The “impersonation” services consists of customers paying a premium to have students, even alumni, take courses for them. Most of these services are offered for online courses for UCLA Extension, Brigham Young University, and Santa Monica College, yet bolder sellers have even advertised to impersonate students for classes on campus. Some, as depicted in the pictures online, even provide money-back guarantees. Other interactions include the buyer saying ,”I will transfer money to you in a moment.” The seller, using the username “Big Mouthed Monkey”, openly says in his advertisements, “I will take lesson for you in English 2. Got an A... if you need me to take a class for you, look for me.”

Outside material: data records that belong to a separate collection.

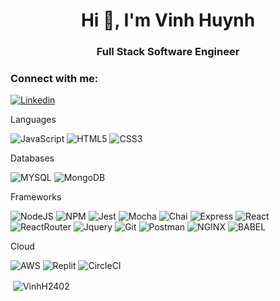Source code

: <h1 align="center">Hi 👋, I'm Vinh Huynh</h1>

<h3 align='center'> Full Stack Software Engineer </h3>
<h3 align="left">Connect with me:</h3>

[![Linkedin](https://img.shields.io/badge/LinkedIn-0077B5?style=for-the-badge&logo=linkedin&logoColor=white)](https://www.linkedin.com/in/vinhh2402/) 

Languages

![JavaScript](https://img.shields.io/badge/JavaScript-323330?style=for-the-badge&logo=javascript&logoColor=F7DF1E)
![HTML5](https://img.shields.io/badge/HTML5-E34F26?style=for-the-badge&logo=html5&logoColor=white)
![CSS3](https://img.shields.io/badge/CSS3-1572B6?style=for-the-badge&logo=css3&logoColor=white)

Databases

![MYSQL](https://img.shields.io/badge/MySQL-005C84?style=for-the-badge&logo=mysql&logoColor=white)
![MongoDB](https://img.shields.io/badge/MongoDB-4EA94B?style=for-the-badge&logo=mongodb&logoColor=white)

Frameworks

![NodeJS](https://img.shields.io/badge/Node.js-339933?style=for-the-badge&logo=nodedotjs&logoColor=white)
![NPM](https://img.shields.io/badge/npm-CB3837?style=for-the-badge&logo=npm&logoColor=white)
![Jest](https://img.shields.io/badge/Jest-C21325?style=for-the-badge&logo=jest&logoColor=white)
![Mocha](https://img.shields.io/badge/Mocha-8D6748?&style=for-the-badge&logo=mocha&logoColor=white)
![Chai](https://img.shields.io/badge/Chai-A30701?&style=for-the-badge&logo=chai&logoColor=white)
![Express](https://img.shields.io/badge/Express.js-000000?style=for-the-badge&logo=express&logoColor=white)
![React](https://img.shields.io/badge/React-20232A?style=for-the-badge&logo=react&logoColor=61DAFB)
![ReactRouter](https://img.shields.io/badge/React_Router-CA4245?style=for-the-badge&logo=react-router&logoColor=white)
![Jquery](https://img.shields.io/badge/jQuery-0769AD?style=for-the-badge&logo=jquery&logoColor=white)
![Git](https://img.shields.io/badge/Git-F05032?style=for-the-badge&logo=git&logoColor=white)
![Postman](https://img.shields.io/badge/Postman-FF6C37?style=for-the-badge&logo=Postman&logoColor=white)
![NGINX](https://img.shields.io/badge/Nginx-009639?style=for-the-badge&logo=nginx&logoColor=white)
![BABEL](https://img.shields.io/badge/Babel-F9DC3E?style=for-the-badge&logo=babel&logoColor=white)

Cloud

![AWS](https://img.shields.io/badge/Amazon_AWS-FF9900?style=for-the-badge&logo=amazonaws&logoColor=white)
![Replit](https://img.shields.io/badge/replit-667881?style=for-the-badge&logo=replit&logoColor=white)
![CircleCI](https://img.shields.io/badge/circleci-343434?style=for-the-badge&logo=circleci&logoColor=white)

<p>&nbsp;<img align="center" src="https://github-readme-stats.vercel.app/api?username=VinhH2402&show_icons=true&locale=en" alt="VinhH2402" /></p>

SMC finds these impersonation services to be a more serious and long-standing issue than scalping. Deyna Hearn, the Dean of Student Life at Santa Monica College, recalls a time when the issue was more prominent, saying, “several years ago, the former president of the college [Chui L. Tsang] had us put together a task force to look at impersonation particularly.” The impersonation is the same activity as impersonation, where students can pay to have others take the classes for them. Hearn continues, adding, “we brainstormed on some things and... got a recommendation from the committee for a minimum of two-years suspension for some forms of impersonation.” She immediately stressed that not every person who impersonates for another gets suspended, as it depends on the scale and type of impersonation. After these meetings with the committee, Dean Hearn’s office continued to increase the years of suspension, which she claims caused these impersonations to decline. She admits, “It’s not to say that students were no longer doing this, but word was getting out that these will be the consequences if you got caught.”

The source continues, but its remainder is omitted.